(Data excerpts)
------------------------------------------------------------

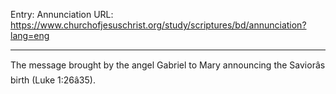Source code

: Entry: Annunciation
URL: https://www.churchofjesuschrist.org/study/scriptures/bd/annunciation?lang=eng

---

The message brought by the angel Gabriel to Mary announcing the Saviorâs birth (Luke 1:26â35).
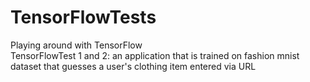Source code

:# TensorFlowTests
Playing around with TensorFlow 
<br/>
TensorFlowTest 1 and 2: an application that is trained on fashion mnist dataset that guesses a user's clothing item entered via URL
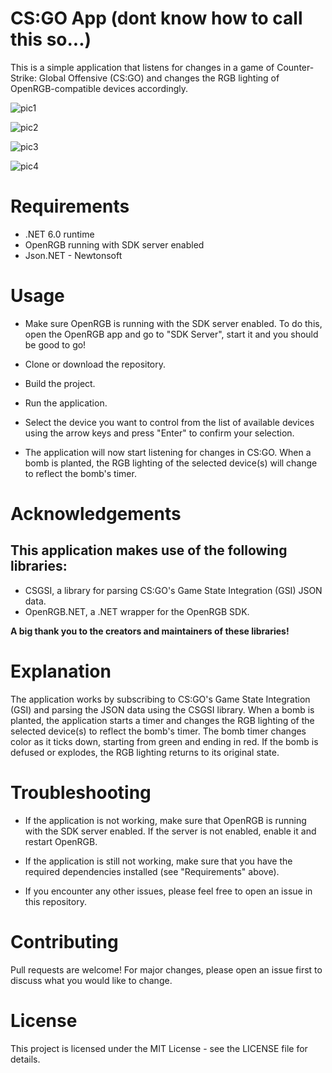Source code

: # CS:GO App (dont know how to call this so...)
This is a simple application that listens for changes in a game of Counter-Strike: Global Offensive (CS:GO) and changes the RGB lighting of OpenRGB-compatible devices accordingly.

![pic1](https://user-images.githubusercontent.com/52952716/224498884-cf5cf964-d2ee-49cc-afe3-69faa4ffcc97.png)

![pic2](https://user-images.githubusercontent.com/52952716/224498919-b617e468-88c2-4536-b00a-5f5adef21a1b.png)

![pic3](https://user-images.githubusercontent.com/52952716/224498937-49d121f0-2793-4336-8750-a5cc80f3992a.png)

![pic4](https://user-images.githubusercontent.com/52952716/224498951-0eed7449-d983-4f2d-b1c3-3f2f1a3718de.png)

# Requirements
- .NET 6.0 runtime
- OpenRGB running with SDK server enabled
- Json.NET - Newtonsoft

# Usage
- Make sure OpenRGB is running with the SDK server enabled. To do this, open the OpenRGB app and go to "SDK Server", start it and you should be good to go! 

- Clone or download the repository.

- Build the project.

- Run the application.

- Select the device you want to control from the list of available devices using the arrow keys and press "Enter" to confirm your selection.

- The application will now start listening for changes in CS:GO. When a bomb is planted, the RGB lighting of the selected device(s) will change to reflect the bomb's timer.

# Acknowledgements
## This application makes use of the following libraries:

- CSGSI, a library for parsing CS:GO's Game State Integration (GSI) JSON data.
- OpenRGB.NET, a .NET wrapper for the OpenRGB SDK.

**A big thank you to the creators and maintainers of these libraries!**

# Explanation
The application works by subscribing to CS:GO's Game State Integration (GSI) and parsing the JSON data using the CSGSI library. When a bomb is planted, the application starts a timer and changes the RGB lighting of the selected device(s) to reflect the bomb's timer. The bomb timer changes color as it ticks down, starting from green and ending in red. If the bomb is defused or explodes, the RGB lighting returns to its original state.

# Troubleshooting
- If the application is not working, make sure that OpenRGB is running with the SDK server enabled. If the server is not enabled, enable it and restart OpenRGB.

- If the application is still not working, make sure that you have the required dependencies installed (see "Requirements" above).

- If you encounter any other issues, please feel free to open an issue in this repository.

# Contributing
Pull requests are welcome! For major changes, please open an issue first to discuss what you would like to change.

# License
This project is licensed under the MIT License - see the LICENSE file for details.
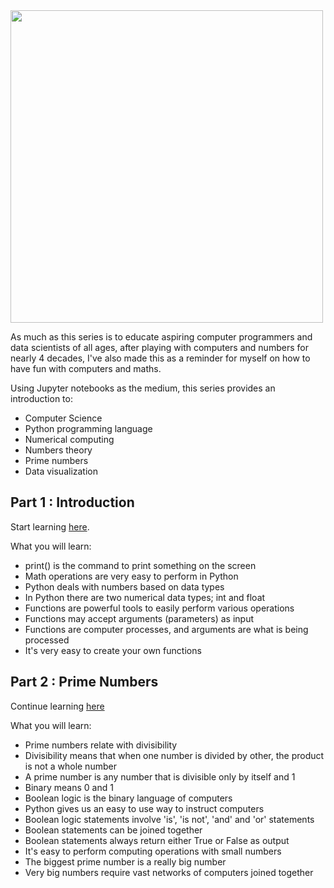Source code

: <img width='500px' src='http://i.imgur.com/pa4vzNh.png'>

As much as this series is to educate aspiring computer programmers and data scientists of all ages, after playing with computers and numbers for nearly 4 decades, I've also made this as a reminder for myself on how to have fun with computers and maths.

Using Jupyter notebooks as the medium, this series provides an introduction to: 

- Computer Science
- Python programming language
- Numerical computing 
- Numbers theory 
- Prime numbers 
- Data visualization

## Part 1 : Introduction

Start learning [here](https://nbviewer.jupyter.org/github/mikkokotila/jupyter4kids/blob/master/notebooks/numerical-computing-is-fun-1.ipynb).

What you will learn: 

- print() is the command to print something on the screen
- Math operations are very easy to perform in Python
- Python deals with numbers based on data types
- In Python there are two numerical data types; int and float
- Functions are powerful tools to easily perform various operations
- Functions may accept arguments (parameters) as input
- Functions are computer processes, and arguments are what is being processed
- It's very easy to create your own functions

## Part 2 : Prime Numbers

Continue learning [here](https://nbviewer.jupyter.org/github/mikkokotila/jupyter4kids/blob/master/notebooks/numerical-computing-is-fun-2.ipynb)

What you will learn: 

- Prime numbers relate with divisibility
- Divisibility means that when one number is divided by other, the product is not a whole number
- A prime number is any number that is divisible only by itself and 1
- Binary means 0 and 1
- Boolean logic is the binary language of computers
- Python gives us an easy to use way to instruct computers
- Boolean logic statements involve 'is', 'is not', 'and' and 'or' statements
- Boolean statements can be joined together
- Boolean statements always return either True or False as output
- It's easy to perform computing operations with small numbers
- The biggest prime number is a really big number
- Very big numbers require vast networks of computers joined together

------------------------------------------------------------

=== EXERCISE AIM ===
Please copy the data above exactly, omitting the pictures.

=== RESULT ===
Source code

: Entry: Annunciation
URL: https://www.churchofjesuschrist.org/study/scriptures/bd/annunciation?lang=eng

---

The message brought by the angel Gabriel to Mary announcing the Saviorâs birth (Luke 1:26â35).
Source code

:# TensorFlowTests
Playing around with TensorFlow 
<br/>
TensorFlowTest 1 and 2: an application that is trained on fashion mnist dataset that guesses a user's clothing item entered via URL
Source code

: # CS:GO App (dont know how to call this so...)
This is a simple application that listens for changes in a game of Counter-Strike: Global Offensive (CS:GO) and changes the RGB lighting of OpenRGB-compatible devices accordingly.

![pic1](https://user-images.githubusercontent.com/52952716/224498884-cf5cf964-d2ee-49cc-afe3-69faa4ffcc97.png)

![pic2](https://user-images.githubusercontent.com/52952716/224498919-b617e468-88c2-4536-b00a-5f5adef21a1b.png)

![pic3](https://user-images.githubusercontent.com/52952716/224498937-49d121f0-2793-4336-8750-a5cc80f3992a.png)

![pic4](https://user-images.githubusercontent.com/52952716/224498951-0eed7449-d983-4f2d-b1c3-3f2f1a3718de.png)

# Requirements
- .NET 6.0 runtime
- OpenRGB running with SDK server enabled
- Json.NET - Newtonsoft

# Usage
- Make sure OpenRGB is running with the SDK server enabled. To do this, open the OpenRGB app and go to "SDK Server", start it and you should be good to go! 

- Clone or download the repository.

- Build the project.

- Run the application.

- Select the device you want to control from the list of available devices using the arrow keys and press "Enter" to confirm your selection.

- The application will now start listening for changes in CS:GO. When a bomb is planted, the RGB lighting of the selected device(s) will change to reflect the bomb's timer.

# Acknowledgements
## This application makes use of the following libraries:

- CSGSI, a library for parsing CS:GO's Game State Integration (GSI) JSON data.
- OpenRGB.NET, a .NET wrapper for the OpenRGB SDK.

**A big thank you to the creators and maintainers of these libraries!**

# Explanation
The application works by subscribing to CS:GO's Game State Integration (GSI) and parsing the JSON data using the CSGSI library. When a bomb is planted, the application starts a timer and changes the RGB lighting of the selected device(s) to reflect the bomb's timer. The bomb timer changes color as it ticks down, starting from green and ending in red. If the bomb is defused or explodes, the RGB lighting returns to its original state.

# Troubleshooting
- If the application is not working, make sure that OpenRGB is running with the SDK server enabled. If the server is not enabled, enable it and restart OpenRGB.

- If the application is still not working, make sure that you have the required dependencies installed (see "Requirements" above).

- If you encounter any other issues, please feel free to open an issue in this repository.

# Contributing
Pull requests are welcome! For major changes, please open an issue first to discuss what you would like to change.

# License
This project is licensed under the MIT License - see the LICENSE file for details.
Source code

: <img width='500px' src='http://i.imgur.com/pa4vzNh.png'>

As much as this series is to educate aspiring computer programmers and data scientists of all ages, after playing with computers and numbers for nearly 4 decades, I've also made this as a reminder for myself on how to have fun with computers and maths.

Using Jupyter notebooks as the medium, this series provides an introduction to: 

- Computer Science
- Python programming language
- Numerical computing 
- Numbers theory 
- Prime numbers 
- Data visualization

## Part 1 : Introduction

Start learning [here](https://nbviewer.jupyter.org/github/mikkokotila/jupyter4kids/blob/master/notebooks/numerical-computing-is-fun-1.ipynb).

What you will learn: 

- print() is the command to print something on the screen
- Math operations are very easy to perform in Python
- Python deals with numbers based on data types
- In Python there are two numerical data types; int and float
- Functions are powerful tools to easily perform various operations
- Functions may accept arguments (parameters) as input
- Functions are computer processes, and arguments are what is being processed
- It's very easy to create your own functions

## Part 2 : Prime Numbers

Continue learning [here](https://nbviewer.jupyter.org/github/mikkokotila/jupyter4kids/blob/master/notebooks/numerical-computing-is-fun-2.ipynb)

What you will learn: 

- Prime numbers relate with divisibility
- Divisibility means that when one number is divided by other, the product is not a whole number
- A prime number is any number that is divisible only by itself and 1
- Binary means 0 and 1
- Boolean logic is the binary language of computers
- Python gives us an easy to use way to instruct computers
- Boolean logic statements involve 'is', 'is not', 'and' and 'or' statements
- Boolean statements can be joined together
- Boolean statements always return either True or False as output
- It's easy to perform computing operations with small numbers
- The biggest prime number is a really big number
- Very big numbers require vast networks of computers joined together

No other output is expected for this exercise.